The second finding sheds light on a further, often overlooked aspect of rationality. It invites the argument that long term maximization goals may need to be balanced against or are constrained by short term needs created, for instance, by the accruing costs of daily life. It is no use having the highest expected utility in the long run if short term random fluctuations impede ever reaching that point. Or to put it in more mathematical language, it is not enough to consider the regularities from the law of large numbers; one must also consider the random irregularities of small numbers. Moreover, the current simulation suggests that such constraining factors might be overproportionally strong for the poor, who cannot afford higher risk levels or longer periods without income. By systematically constraining the poor in their choice of available long term strategies, side constraints may widen rather than close an existing wealth gap.

Finally, the third finding illustrates that strategies are not in themselves rational or irrational (Galeazzi and Franke 2017). Rather, they depend on the context in which a player is situated, how other agents act and also the agent’s endowment of information as well as resources. This finding is in line with Gigerenzer and Gaissmaier (2011) and their concept of ‘ecological rationality’. What action should count as rational, they argue, can be assessed only relative to the situational context. In the context of our simulation, certain strategies that are highly beneficial in the long run may be admissible for rich people, but carry too high a risk of failure for poorer agents. Conversely, what may be a defensible pick for poorer agents—sacrificing long term pay-offs in exchange for guaranteed short term income—might be completely unreasonable for richer agents not facing short term existential threats. Generally speaking, what is rational for one agent might not be rational for the next, even if both share the same goals and desires.

5 Conclusion

Our simulation experiments’ findings contribute to two ongoing debates. The first concerns the nature of rationality as discussed in Sect. 4. By means of an agent-based model, we provide an example which illustrates that the standard conditions of rationality put forward by rational choice theory are too narrow for certain situations. In line with Elster (1988) we argue that a substantial account of rationality needs to address both principles of evidence collection as well as strategy and action choice. Both these dimensions are intricately connected.

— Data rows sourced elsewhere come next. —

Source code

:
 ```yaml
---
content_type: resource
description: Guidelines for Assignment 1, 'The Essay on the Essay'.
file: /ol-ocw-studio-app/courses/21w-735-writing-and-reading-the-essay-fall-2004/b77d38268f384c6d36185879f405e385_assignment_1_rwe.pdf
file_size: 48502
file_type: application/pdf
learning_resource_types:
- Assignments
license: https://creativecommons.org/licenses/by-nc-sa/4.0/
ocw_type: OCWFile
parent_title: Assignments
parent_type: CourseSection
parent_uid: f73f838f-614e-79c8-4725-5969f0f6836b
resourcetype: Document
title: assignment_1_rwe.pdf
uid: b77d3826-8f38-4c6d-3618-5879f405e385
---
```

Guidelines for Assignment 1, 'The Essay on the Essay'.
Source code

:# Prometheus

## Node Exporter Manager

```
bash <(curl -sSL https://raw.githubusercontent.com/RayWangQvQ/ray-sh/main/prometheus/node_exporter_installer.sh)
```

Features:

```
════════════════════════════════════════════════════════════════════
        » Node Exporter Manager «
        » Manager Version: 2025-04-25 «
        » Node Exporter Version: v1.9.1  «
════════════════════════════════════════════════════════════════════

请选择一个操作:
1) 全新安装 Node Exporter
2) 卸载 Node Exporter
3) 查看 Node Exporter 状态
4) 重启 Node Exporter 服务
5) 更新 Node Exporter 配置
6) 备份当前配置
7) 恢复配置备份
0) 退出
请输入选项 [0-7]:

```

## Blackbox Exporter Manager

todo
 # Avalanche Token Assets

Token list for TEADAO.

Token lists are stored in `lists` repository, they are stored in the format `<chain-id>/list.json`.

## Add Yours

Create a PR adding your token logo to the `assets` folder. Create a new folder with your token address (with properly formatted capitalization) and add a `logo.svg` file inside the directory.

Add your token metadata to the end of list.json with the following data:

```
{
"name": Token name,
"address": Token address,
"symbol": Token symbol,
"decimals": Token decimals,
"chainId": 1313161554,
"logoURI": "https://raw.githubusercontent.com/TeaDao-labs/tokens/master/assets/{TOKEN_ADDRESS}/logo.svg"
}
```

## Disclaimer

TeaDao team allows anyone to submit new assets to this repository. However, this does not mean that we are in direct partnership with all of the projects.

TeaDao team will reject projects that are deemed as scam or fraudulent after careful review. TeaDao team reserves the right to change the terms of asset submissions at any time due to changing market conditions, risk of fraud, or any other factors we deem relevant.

Second, this paper contributes to a debate about the origins and structures of inequality. A recent body of work enquires into the various relations between inequality on the one hand, and rationality or cognitive resources and strategy choice on the other hand. With the present simulation, we show that even within societies of rational agents, existing inequalities might persist and aggravate over time. The driving force here is that rich and poor agents may be subjected to different boundary conditions of rationality. These findings directly relate to a variety of empirical results showing that poverty and inequality are correlated with a variety of distinct behavioral patterns concerning risk attitude (Carvalho et al. 2016). Our results suggest that, at least prima facie, these differences need not always be driven by a failure to act and choose rationally. Rather, they might be indicative of rationality’s context-sensitive requirements that affect the rich differently from the poor.

Finally, our results invite some general normative conclusions about inequality. Even in a society of equally endowed rational agents, spontaneous local variations can generate momentary inequalities. As we have shown, these inequalities tend to aggravate rather than diminish over time due to the interplay between information acquisition and strategy choice. Put simply, one can succeed in bargaining over the long run only if one dares to take risks from time to time. Moreover, one must be able to afford experiments and failure, as one would otherwise not have access to relevant information about the behavior of other agents. Thus, those who are disadvantaged anyway, will also be systematically hindered in learning about their actual chances.